(Stored data entries)
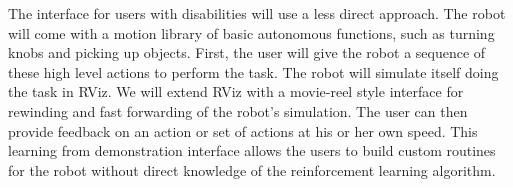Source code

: \documentclass{sig-alternate-2013}
\begin{document}
The interface for users with disabilities will use a less direct approach. The robot will come with a motion library of basic autonomous functions, such as turning knobs and picking up objects. First, the user will give the robot a sequence of these high level actions to perform the task. The robot will simulate itself doing the task in RViz. We will extend RViz with a movie-reel style interface for rewinding and fast forwarding of the robot's simulation. The user can then provide feedback on an action or set of actions at his or her own speed. This learning from demonstration interface allows the users to build custom routines for the robot without direct knowledge of the reinforcement learning algorithm.


\end{document}
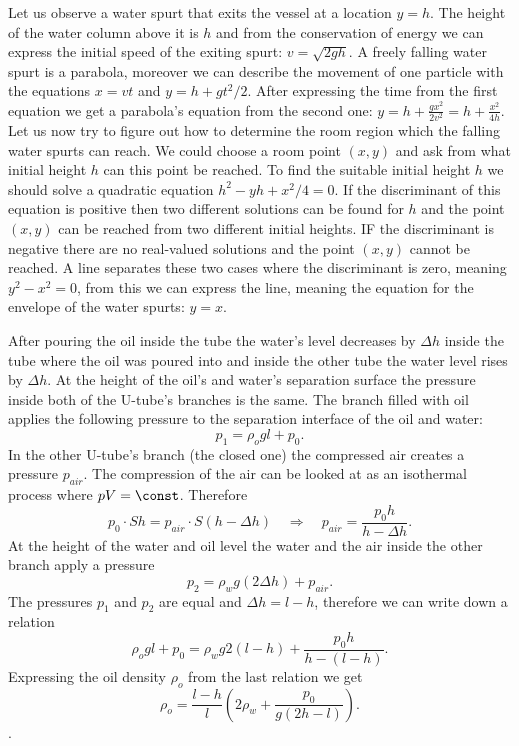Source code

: \documentclass[11pt]{article}
\begin{document}

\solueng
Let us observe a water spurt that exits the vessel at a location $y=h$. The height of the water column above it is $h$ and from the conservation of energy we can express the initial speed of the exiting spurt: $v=\sqrt{2gh}$. A freely falling water spurt is a parabola, moreover we can describe the movement of one particle with the equations $x=vt$ and $y=h+gt^2/2$. After expressing the time from the first equation we get a parabola’s equation from the second one: $y = h + \frac{gx^2}{2v^2} = h + \frac{x^2}{4h}$. Let us now try to figure out how to determine the room region which the falling water spurts can reach. We could choose a room point $(x,y)$ and ask from what initial height $h$ can this point be reached. To find the suitable initial height $h$ we should solve a quadratic equation $h^2 - yh + x^2/4 = 0$. If the discriminant of this equation is positive then two different solutions can be found for $h$ and the point $(x,y)$ can be reached from two different initial heights. IF the discriminant is negative there are no real-valued solutions and the point $(x,y)$ cannot be reached. A line separates these two cases where the discriminant is zero, meaning $y^2 - x^2=0$, from this we can express the line, meaning the equation for the envelope of the water spurts: $y=x$.
\probend
\bigskip


\solueng
After pouring the oil inside the tube the water’s level decreases by $\Delta h$ inside the tube where the oil was poured into and inside the other tube the water level rises by $\Delta h$. At the height of the oil’s and water’s separation surface the pressure inside both of the U-tube’s branches is the same. The branch filled with oil applies the following pressure to the separation interface of the oil and water:
\[ p_1 = \rho_{o}gl + p_0.\]
In the other U-tube’s branch (the closed one) the compressed air creates a pressure $p_{air}$. The compression of the air can be looked at as an isothermal process where $pV = \const$. Therefore
\[ p_0\cdot Sh = p_{air}\cdot S(h-\Delta h) \quad\Rightarrow\quad p_{air} = \frac{p_0h}{h-\Delta h}.\]
At the height of the water and oil level the water and the air inside the other branch apply a pressure
\[ p_2 = \rho_wg(2\Delta h) + p_{air}.\]
The pressures $p_1$ and $p_2$ are equal and $\Delta h = l - h$, therefore we can write down a relation
\[ \rho_{o}gl + p_0 = \rho_wg2(l-h) + \frac{p_0h}{h-(l-h)}.\]
Expressing the oil density $\rho_{o}$ from the last relation we get
\[ \rho_{o} = \frac{l-h}{l}\left(2\rho_w+\frac{p_0}{g(2h-l)}\right).\].
\probend
\bigskip
\newpage
\end{document}
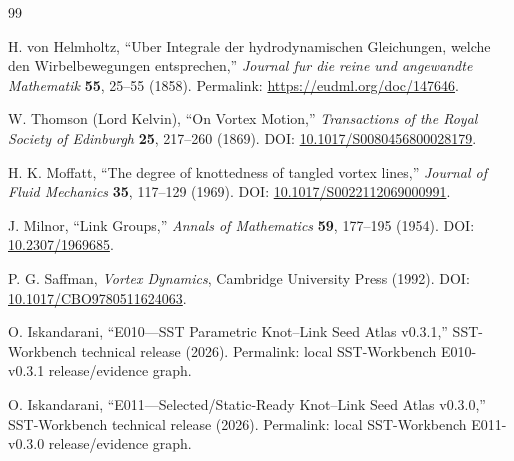 \begin{thebibliography}{99}

H. von Helmholtz,
``Uber Integrale der hydrodynamischen Gleichungen, welche den Wirbelbewegungen entsprechen,''
\emph{Journal fur die reine und angewandte Mathematik} \textbf{55}, 25--55 (1858).
Permalink: \url{https://eudml.org/doc/147646}.

W. Thomson (Lord Kelvin),
``On Vortex Motion,''
\emph{Transactions of the Royal Society of Edinburgh} \textbf{25}, 217--260 (1869).
DOI: \href{https://doi.org/10.1017/S0080456800028179}{10.1017/S0080456800028179}.

H. K. Moffatt,
``The degree of knottedness of tangled vortex lines,''
\emph{Journal of Fluid Mechanics} \textbf{35}, 117--129 (1969).
DOI: \href{https://doi.org/10.1017/S0022112069000991}{10.1017/S0022112069000991}.

J. Milnor,
``Link Groups,''
\emph{Annals of Mathematics} \textbf{59}, 177--195 (1954).
DOI: \href{https://doi.org/10.2307/1969685}{10.2307/1969685}.

P. G. Saffman,
\emph{Vortex Dynamics},
Cambridge University Press (1992).
DOI: \href{https://doi.org/10.1017/CBO9780511624063}{10.1017/CBO9780511624063}.

O. Iskandarani,
``E010---SST Parametric Knot--Link Seed Atlas v0.3.1,''
SST-Workbench technical release (2026).
Permalink: local SST-Workbench E010-v0.3.1 release/evidence graph.

O. Iskandarani,
``E011---Selected/Static-Ready Knot--Link Seed Atlas v0.3.0,''
SST-Workbench technical release (2026).
Permalink: local SST-Workbench E011-v0.3.0 release/evidence graph.

\end{thebibliography}
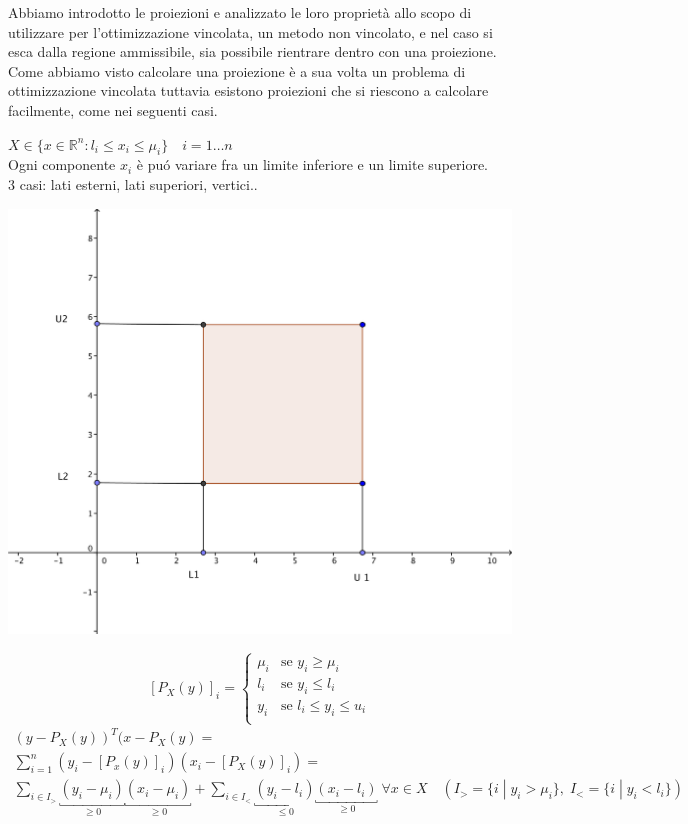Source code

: Abbiamo introdotto le proiezioni e analizzato le loro proprietà allo
scopo di utilizzare per l'ottimizzazione vincolata, un metodo non
vincolato, e nel caso si esca dalla regione ammissibile, sia possibile
rientrare dentro con una proiezione.\\
Come abbiamo visto calcolare una proiezione è a sua volta un problema
di ottimizzazione vincolata tuttavia esistono proiezioni che si
riescono a calcolare facilmente, come nei seguenti casi.

\begin{example}
$X \in \{ x \in \mathbb{R}^{n} : l_i \leq x_i \leq \mu_i \}
\quad
i =1 \ldots n
$\\
Ogni componente $x_i$ \`e pu\'o variare fra un limite inferiore e un limite superiore.\\
3 casi:
lati esterni, lati superiori, vertici..

\begin{center}
  \includegraphics[scale=0.8]{imgs/vincoloscatola.png}
\end{center}


$$[P_{X} (y)]_{i} =
\left\{
\begin{array}{ll}
\mu_i & \text{se } y_i \geq \mu_i \\
l_i & \text{se } y_i \leq l_i \\
y_i & \text{se } l_i \leq y_i \leq u_i \\
\end{array}
\right.
$$
$$
\begin{array}{l}
(y - P_{X}(y))^{T}(x- P_X(y) = \\
\displaystyle \sum_{i=1}^{n}(y_i - [P_x(y)]_{i})(x_i-[P_{X}(y)]_i)
= \\
 \displaystyle \sum_{i \in I_{>}}
\underbracket{(y_i - \mu_i)}_{\geq 0} \underbracket{(x_i - \mu_i)}_{\ge 0}
+
\displaystyle \sum_{i \in I_{<}}
\underbracket{(y_i - l_i)}_{\le 0} \underbracket{(x_i - l_i)}_{\geq 0}   
\; \forall x \in X \quad (I_{>} = \{ i \; | \; y_i > \mu_i \}, \;
I_{<} = \{ i \; | \; y_i < l_i \} )
\end{array}
$$
\end{example}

[WORK INSTRUCTIONS] Each record has to be set down verbatim, and the pictures must not appear in the copy.

[RESULT FOR THIS EXERCISE]
Source code

: \documentclass{sig-alternate-2013}
\begin{document}
The interface for users with disabilities will use a less direct approach. The robot will come with a motion library of basic autonomous functions, such as turning knobs and picking up objects. First, the user will give the robot a sequence of these high level actions to perform the task. The robot will simulate itself doing the task in RViz. We will extend RViz with a movie-reel style interface for rewinding and fast forwarding of the robot's simulation. The user can then provide feedback on an action or set of actions at his or her own speed. This learning from demonstration interface allows the users to build custom routines for the robot without direct knowledge of the reinforcement learning algorithm.


\end{document}
Source code

: \documentclass[11pt]{article}
\begin{document}

\solueng
Let us observe a water spurt that exits the vessel at a location $y=h$. The height of the water column above it is $h$ and from the conservation of energy we can express the initial speed of the exiting spurt: $v=\sqrt{2gh}$. A freely falling water spurt is a parabola, moreover we can describe the movement of one particle with the equations $x=vt$ and $y=h+gt^2/2$. After expressing the time from the first equation we get a parabola’s equation from the second one: $y = h + \frac{gx^2}{2v^2} = h + \frac{x^2}{4h}$. Let us now try to figure out how to determine the room region which the falling water spurts can reach. We could choose a room point $(x,y)$ and ask from what initial height $h$ can this point be reached. To find the suitable initial height $h$ we should solve a quadratic equation $h^2 - yh + x^2/4 = 0$. If the discriminant of this equation is positive then two different solutions can be found for $h$ and the point $(x,y)$ can be reached from two different initial heights. IF the discriminant is negative there are no real-valued solutions and the point $(x,y)$ cannot be reached. A line separates these two cases where the discriminant is zero, meaning $y^2 - x^2=0$, from this we can express the line, meaning the equation for the envelope of the water spurts: $y=x$.
\probend
\bigskip


\solueng
After pouring the oil inside the tube the water’s level decreases by $\Delta h$ inside the tube where the oil was poured into and inside the other tube the water level rises by $\Delta h$. At the height of the oil’s and water’s separation surface the pressure inside both of the U-tube’s branches is the same. The branch filled with oil applies the following pressure to the separation interface of the oil and water:
\[ p_1 = \rho_{o}gl + p_0.\]
In the other U-tube’s branch (the closed one) the compressed air creates a pressure $p_{air}$. The compression of the air can be looked at as an isothermal process where $pV = \const$. Therefore
\[ p_0\cdot Sh = p_{air}\cdot S(h-\Delta h) \quad\Rightarrow\quad p_{air} = \frac{p_0h}{h-\Delta h}.\]
At the height of the water and oil level the water and the air inside the other branch apply a pressure
\[ p_2 = \rho_wg(2\Delta h) + p_{air}.\]
The pressures $p_1$ and $p_2$ are equal and $\Delta h = l - h$, therefore we can write down a relation
\[ \rho_{o}gl + p_0 = \rho_wg2(l-h) + \frac{p_0h}{h-(l-h)}.\]
Expressing the oil density $\rho_{o}$ from the last relation we get
\[ \rho_{o} = \frac{l-h}{l}\left(2\rho_w+\frac{p_0}{g(2h-l)}\right).\].
\probend
\bigskip
\newpage
\end{document}
 \begin{thebibliography}{99}

H. von Helmholtz,
``Uber Integrale der hydrodynamischen Gleichungen, welche den Wirbelbewegungen entsprechen,''
\emph{Journal fur die reine und angewandte Mathematik} \textbf{55}, 25--55 (1858).
Permalink: \url{https://eudml.org/doc/147646}.

W. Thomson (Lord Kelvin),
``On Vortex Motion,''
\emph{Transactions of the Royal Society of Edinburgh} \textbf{25}, 217--260 (1869).
DOI: \href{https://doi.org/10.1017/S0080456800028179}{10.1017/S0080456800028179}.

H. K. Moffatt,
``The degree of knottedness of tangled vortex lines,''
\emph{Journal of Fluid Mechanics} \textbf{35}, 117--129 (1969).
DOI: \href{https://doi.org/10.1017/S0022112069000991}{10.1017/S0022112069000991}.

J. Milnor,
``Link Groups,''
\emph{Annals of Mathematics} \textbf{59}, 177--195 (1954).
DOI: \href{https://doi.org/10.2307/1969685}{10.2307/1969685}.

P. G. Saffman,
\emph{Vortex Dynamics},
Cambridge University Press (1992).
DOI: \href{https://doi.org/10.1017/CBO9780511624063}{10.1017/CBO9780511624063}.

O. Iskandarani,
``E010---SST Parametric Knot--Link Seed Atlas v0.3.1,''
SST-Workbench technical release (2026).
Permalink: local SST-Workbench E010-v0.3.1 release/evidence graph.

O. Iskandarani,
``E011---Selected/Static-Ready Knot--Link Seed Atlas v0.3.0,''
SST-Workbench technical release (2026).
Permalink: local SST-Workbench E011-v0.3.0 release/evidence graph.

\end{thebibliography}
Source code

: Abbiamo introdotto le proiezioni e analizzato le loro proprietà allo
scopo di utilizzare per l'ottimizzazione vincolata, un metodo non
vincolato, e nel caso si esca dalla regione ammissibile, sia possibile
rientrare dentro con una proiezione.\\
Come abbiamo visto calcolare una proiezione è a sua volta un problema
di ottimizzazione vincolata tuttavia esistono proiezioni che si
riescono a calcolare facilmente, come nei seguenti casi.

\begin{example}
$X \in \{ x \in \mathbb{R}^{n} : l_i \leq x_i \leq \mu_i \}
\quad
i =1 \ldots n
$\\
Ogni componente $x_i$ \`e pu\'o variare fra un limite inferiore e un limite superiore.\\
3 casi:
lati esterni, lati superiori, vertici..

\begin{center}
  \includegraphics[scale=0.8]{imgs/vincoloscatola.png}
\end{center}


$$[P_{X} (y)]_{i} =
\left\{
\begin{array}{ll}
\mu_i & \text{se } y_i \geq \mu_i \\
l_i & \text{se } y_i \leq l_i \\
y_i & \text{se } l_i \leq y_i \leq u_i \\
\end{array}
\right.
$$
$$
\begin{array}{l}
(y - P_{X}(y))^{T}(x- P_X(y) = \\
\displaystyle \sum_{i=1}^{n}(y_i - [P_x(y)]_{i})(x_i-[P_{X}(y)]_i)
= \\
 \displaystyle \sum_{i \in I_{>}}
\underbracket{(y_i - \mu_i)}_{\geq 0} \underbracket{(x_i - \mu_i)}_{\ge 0}
+
\displaystyle \sum_{i \in I_{<}}
\underbracket{(y_i - l_i)}_{\le 0} \underbracket{(x_i - l_i)}_{\geq 0}   
\; \forall x \in X \quad (I_{>} = \{ i \; | \; y_i > \mu_i \}, \;
I_{<} = \{ i \; | \; y_i < l_i \} )
\end{array}
$$
\end{example}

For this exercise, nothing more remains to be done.